I never went, but there was even a house of correction where the poor women prisoners were given the choice of starving to death or whoring themselves to the warders. Their keepers would act like pimps and male visitors could have a female prisoner, willing or unwilling, for the whole night if they tipped the warder a shilling.
Alongside all of this went the elite of polite society, known as the ‘ton’ ruled by the likes of the Duchess of Devonshire and her set, who talked in an affected babyish accent which others in their crowd sought to ape. They ruled the social scene through the institutions like Almack’s Assembly Rooms which was like a high society casino and dance hall.

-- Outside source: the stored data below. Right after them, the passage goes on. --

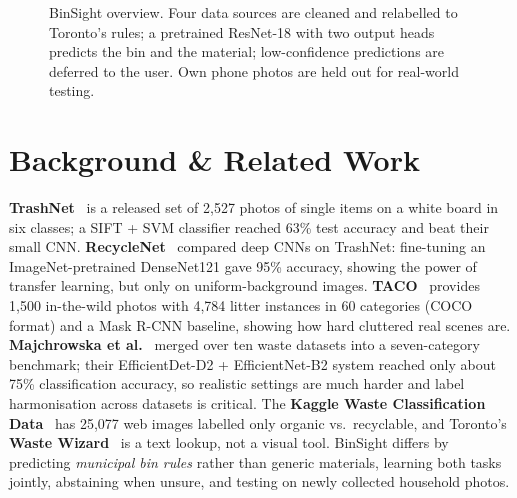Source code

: \documentclass[final]{article}
\begin{document}
\begin{figure}[!h]
{}
  \caption{BinSight overview. Four data sources are cleaned and relabelled to Toronto's rules; a pretrained ResNet-18 with two output heads predicts the bin and the material; low-confidence predictions are deferred to the user. Own phone photos are held out for real-world testing.}
  \label{fig:overview}
\end{figure}

\section*{Background \& Related Work}
\textbf{TrashNet}~\cite{thung2016} is a released set of 2,527 photos of single items on a white board in six classes; a SIFT + SVM classifier reached 63\% test accuracy and beat their small CNN. \textbf{RecycleNet}~\cite{bircanoglu2018} compared deep CNNs on TrashNet: fine-tuning an ImageNet-pretrained DenseNet121 gave 95\% accuracy, showing the power of transfer learning, but only on uniform-background images. \textbf{TACO}~\cite{proenca2020} provides 1,500 in-the-wild photos with 4,784 litter instances in 60 categories (COCO format) and a Mask R-CNN baseline, showing how hard cluttered real scenes are. \textbf{Majchrowska et al.}~\cite{majchrowska2022} merged over ten waste datasets into a seven-category benchmark; their EfficientDet-D2 + EfficientNet-B2 system reached only about 75\% classification accuracy, so realistic settings are much harder and label harmonisation across datasets is critical. The \textbf{Kaggle Waste Classification Data}~\cite{sekar2019} has 25,077 web images labelled only organic vs.\ recyclable, and Toronto's \textbf{Waste Wizard}~\cite{wastewizard} is a text lookup, not a visual tool. BinSight differs by predicting \emph{municipal bin rules} rather than generic materials, learning both tasks jointly, abstaining when unsure, and testing on newly collected household photos.
\end{document}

Entry was decided by a committee of society harridans that met every Monday night and decided who was ‘in’ while snubbing those that they thought were nouveau riche.

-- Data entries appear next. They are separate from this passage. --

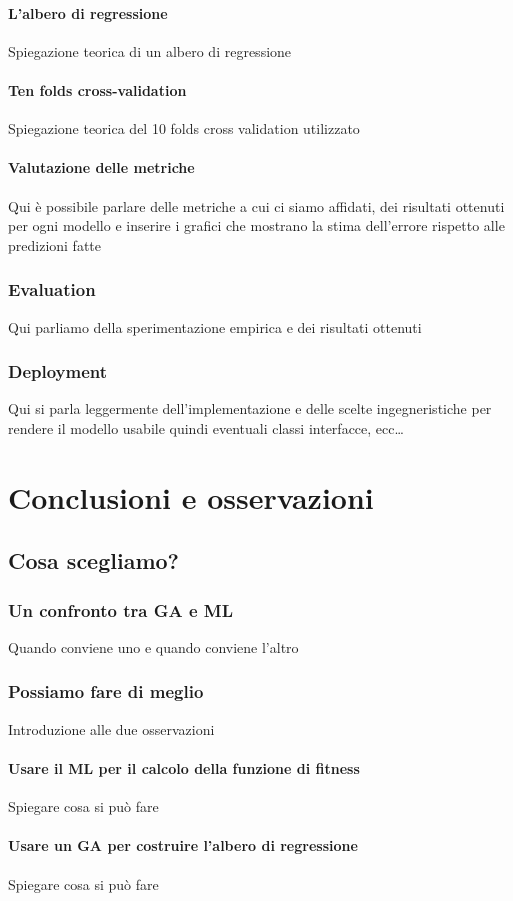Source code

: \documentclass[a4paper, 11pt, oneside]{report}
\begin{document}
                \subsection{L'albero di regressione}
                Spiegazione teorica di un albero di regressione
                \subsection{Ten folds cross-validation}
                Spiegazione teorica del 10 folds cross validation utilizzato
                \subsection{Valutazione delle metriche}
                Qui è possibile parlare delle metriche a cui ci siamo affidati, dei risultati ottenuti per ogni modello
                e inserire i grafici che mostrano la stima dell'errore rispetto alle predizioni fatte

            \section{Evaluation}
            Qui parliamo della sperimentazione empirica e dei risultati ottenuti

            \section{Deployment}
            Qui si parla leggermente dell'implementazione e delle scelte ingegneristiche per rendere il modello usabile
            quindi eventuali classi interfacce, ecc\ldots


            \part{Conclusioni e osservazioni}
            \chapter{Cosa scegliamo?}
                \section{Un confronto tra GA e ML}
                Quando conviene uno e quando conviene l'altro
                \section{Possiamo fare di meglio}
                Introduzione alle due osservazioni
                    \subsection{Usare il ML per il calcolo della funzione di fitness}
                    Spiegare cosa si può fare
                    \subsection{Usare un GA per costruire l'albero di regressione}
                    Spiegare cosa si può fare
\end{document}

They gave those that were approved an annual voucher for ten guineas allowing access to the club and to demonstrate what appalling judges of character they were they gave one to me after an introduction from Stewart. The origins of the Flashman fortune while possibly tainted with slave trading and piracy, were sufficiently old to pass muster.
Stewart had first taken me to a bagnio that specialised in Turkish delicacies called Mustafa’s or ‘must have her’ as he pronounced it. The authenticity of the establishment was dubious, I was in Turkey a while back and did not see any of the ‘authentic meat pies’ on offer that Mustafa assured us were staple fare in Constantinople, but he did also do a good venison and lamb kebab. The huge guard at the door who called himself Achmed was no more Turkish than I was, with a rather obvious false drooping moustache. However once inside the facilities were excellent, with a huge marble lined Turkish bath and some very enthusiastic girls. In most establishments you chose your girl and then went to a room for privacy but here it was a more social arrangement. While there was a male masseuse available if you wanted a proper Turkish bath first, most people chose a girl to help them with the bathing process and things progressed naturally from there in one of the large plunge pools, on or against the marble slabs or leather couches.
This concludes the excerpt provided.